Abstract 1669: KRAS G12X mutants display differential preferences in downstream effector binding

Abstract

Abstract KRAS is among the most frequently mutated oncogenic driver proteins in human cancers including lung, colorectal, and pancreatic cancers. Activating KRAS mutants cause increased cell proliferation through direct binding and overactivation of effector proteins. Effector activation preference is driver mutation specific, as KRAS G12D and G12C purportedly bind both RAF and PI3K, whereas G12R has been reported to bind RAF but not PI3K. The mechanisms of effector binding of G12S action are under-investigated.
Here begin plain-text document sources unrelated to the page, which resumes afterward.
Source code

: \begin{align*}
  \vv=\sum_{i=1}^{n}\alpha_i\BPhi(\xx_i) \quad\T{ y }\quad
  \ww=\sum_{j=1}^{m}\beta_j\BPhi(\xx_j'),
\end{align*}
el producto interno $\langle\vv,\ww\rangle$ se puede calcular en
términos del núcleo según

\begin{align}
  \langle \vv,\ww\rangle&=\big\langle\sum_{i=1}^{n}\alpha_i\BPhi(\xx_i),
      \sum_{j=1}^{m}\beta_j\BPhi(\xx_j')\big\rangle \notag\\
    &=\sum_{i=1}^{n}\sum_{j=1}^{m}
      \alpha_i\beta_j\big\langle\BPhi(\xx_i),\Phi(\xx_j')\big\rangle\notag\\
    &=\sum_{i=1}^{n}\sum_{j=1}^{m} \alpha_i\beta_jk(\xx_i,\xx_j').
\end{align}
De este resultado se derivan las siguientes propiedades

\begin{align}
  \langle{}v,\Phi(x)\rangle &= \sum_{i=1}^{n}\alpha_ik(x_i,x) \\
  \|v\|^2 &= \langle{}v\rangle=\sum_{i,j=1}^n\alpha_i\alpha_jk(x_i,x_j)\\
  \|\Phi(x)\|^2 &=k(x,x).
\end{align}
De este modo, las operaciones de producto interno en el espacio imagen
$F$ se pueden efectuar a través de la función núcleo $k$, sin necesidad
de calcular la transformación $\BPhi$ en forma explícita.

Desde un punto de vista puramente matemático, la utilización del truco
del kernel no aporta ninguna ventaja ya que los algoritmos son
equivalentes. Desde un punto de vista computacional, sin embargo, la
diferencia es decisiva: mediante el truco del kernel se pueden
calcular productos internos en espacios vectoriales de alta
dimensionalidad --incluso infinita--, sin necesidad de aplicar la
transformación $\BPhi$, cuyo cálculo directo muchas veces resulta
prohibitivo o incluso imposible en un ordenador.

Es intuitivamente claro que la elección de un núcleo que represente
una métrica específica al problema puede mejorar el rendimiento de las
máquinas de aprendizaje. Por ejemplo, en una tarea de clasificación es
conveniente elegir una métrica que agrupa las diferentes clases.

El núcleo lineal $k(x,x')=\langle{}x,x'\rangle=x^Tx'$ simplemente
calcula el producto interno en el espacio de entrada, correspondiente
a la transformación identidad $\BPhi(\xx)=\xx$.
Furthermore, most KRAS mutations remain clinically untreatable, as clinically approved KRAS inhibitors (KRASi) are currently limited to specifically targeting G12C. While experimental non-G12C inhibitors are being developed, resistance mechanisms to non-G12C mutations—including G12D/R/S/V—remain relatively understudied. We set out to characterize the binding efficiency of KRAS to RAF1 and the PI3K subunit p110α, and to understand how isoforms differ in inhibitor resistance strategies. Our findings suggest that significant variances in KRAS mutation-specific effector binding preference exist and are cell line dependent. We performed proximity ligation based immunofluorescence assays (PLA) on an isogenic panel of human colorectal SW48 KRAS cells with G12C/D/R/S/V or wildtype. SW48 cells with G12S significantly prefer the KRAS-RAF1 mode of binding over otherwise isogenic WT cells, and G12V homologs prefer PI3K. Our findings suggest that in this model, G12R cells have no specific preference of one binding mode over the other. We hypothesize that G12 chemistry drives effector binding preference and that G12X inhibitor resistant cell cultures will demonstrate variant mechanisms of resistance in line with their preferred binding partner. Ongoing studies will further characterize understudied RAS isoform biology and evaluate the links between isoform chemistry and mechanisms of inhibitor resistance. These studies will expand our mechanistic knowledge of the interplay between G12X chemistry and adaptive resistance in human cancer. Citation Format: Leonard J. Ash, Ottavia Bourdain, Dennis Lam, Shlomo S. Pallas, Andrew L. Wolfe. KRAS G12X mutants display differential preferences in downstream effector binding [abstract]. In: Proceedings of the American Association for Cancer Research Annual Meeting 2024; Part 1 (Regular Abstracts); 2024 Apr 5-10; San Diego, CA. Philadelphia (PA): AACR; Cancer Res 2024;84(6_Suppl):Abstract nr 1669.